>>

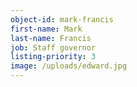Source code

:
 ```yaml
---
object-id: mark-francis
first-name: Mark
last-name: Francis
job: Staff governor
listing-priority: 3
image: /uploads/edward.jpg
---
```


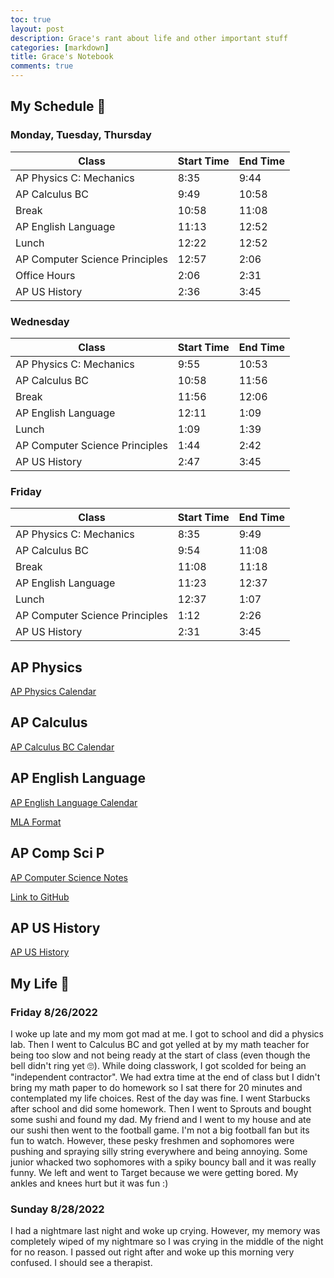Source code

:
 ```yaml
---
toc: true
layout: post
description: Grace's rant about life and other important stuff
categories: [markdown]
title: Grace's Notebook
comments: true
---
```


## My Schedule 🤩

### Monday, Tuesday, Thursday

| Class | Start Time | End Time |
|---|---|---|
| AP Physics C: Mechanics | 8:35 | 9:44 |
| AP Calculus BC | 9:49 | 10:58 |
| Break | 10:58 | 11:08 |
| AP English Language | 11:13 | 12:52 |
| Lunch | 12:22 | 12:52 |
| AP Computer Science Principles | 12:57 | 2:06 |
| Office Hours | 2:06 | 2:31 |
| AP US History | 2:36 | 3:45 |


### Wednesday 

| Class | Start Time | End Time |
|---|---|---|
| AP Physics C: Mechanics | 9:55 | 10:53 |
| AP Calculus BC | 10:58 | 11:56 |
| Break | 11:56 | 12:06 |
| AP English Language | 12:11 | 1:09 |
| Lunch | 1:09 | 1:39 |
| AP Computer Science Principles | 1:44 | 2:42 |
| AP US History | 2:47 | 3:45 |


### Friday 

| Class | Start Time | End Time |
|---|---|---|
| AP Physics C: Mechanics | 8:35 | 9:49 |
| AP Calculus BC | 9:54 | 11:08 |
| Break | 11:08 | 11:18 |
| AP English Language | 11:23 | 12:37 |
| Lunch | 12:37 | 1:07 |
| AP Computer Science Principles | 1:12 | 2:26 |
| AP US History | 2:31 | 3:45 |


## AP Physics

[AP Physics Calendar](https://poway.instructure.com/courses/126256)

## AP Calculus

[AP Calculus BC Calendar](/repository_1/_word/2022-08-28-calc-cal.docx)

## AP English Language

[AP English Language Calendar](https://poway.instructure.com/courses/126732/pages/august-2022)

[MLA Format](https://docs.google.com/document/d/1tScDv26uEiIZ3Uim8VmhuTIma1dLH2BVOvbusQ_WbZA/edit)

## AP Comp Sci P

[AP Computer Science Notes](/repository_1/_pages/notes.md)

[Link to GitHub](https://github.com/)

## AP US History

[AP US History](https://poway.instructure.com/courses/126524/pages/weekly-schedule)

## My Life 🤪

### Friday 8/26/2022
I woke up late and my mom got mad at me. I got to school and did a physics lab. Then I went to Calculus BC and got yelled at by my math teacher for being too slow and not being ready at the start of class (even though the bell didn't ring yet 🙄). While doing classwork, I got scolded for being an "independent contractor". We had extra time at the end of class but I didn't bring my math paper to do homework so I sat there for 20 minutes and contemplated my life choices. Rest of the day was fine. I went Starbucks after school and did some homework. Then I went to Sprouts and bought some sushi and found my dad. My friend and I went to my house and ate our sushi then went to the football game. I'm not a big football fan but its fun to watch. However, these pesky freshmen and sophomores were pushing and spraying silly string everywhere and being annoying. Some junior whacked two sophomores with a spiky bouncy ball and it was really funny. We left and went to Target because we were getting bored. My ankles and knees hurt but it was fun :)

### Sunday 8/28/2022
I had a nightmare last night and woke up crying. However, my memory was completely wiped of my nightmare so I was crying in the middle of the night for no reason. I passed out right after and woke up this morning very confused. I should see a therapist.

<<

• _ACTION ITEM_:
Please write out, exactly as they appear above, only the lines in the stretch from the line with "## AP English Language" through the line with "## AP US History".

• _YOUR RESPONSE_:
## AP English Language

[AP English Language Calendar](https://poway.instructure.com/courses/126732/pages/august-2022)

[MLA Format](https://docs.google.com/document/d/1tScDv26uEiIZ3Uim8VmhuTIma1dLH2BVOvbusQ_WbZA/edit)

## AP Comp Sci P

[AP Computer Science Notes](/repository_1/_pages/notes.md)

[Link to GitHub](https://github.com/)

## AP US History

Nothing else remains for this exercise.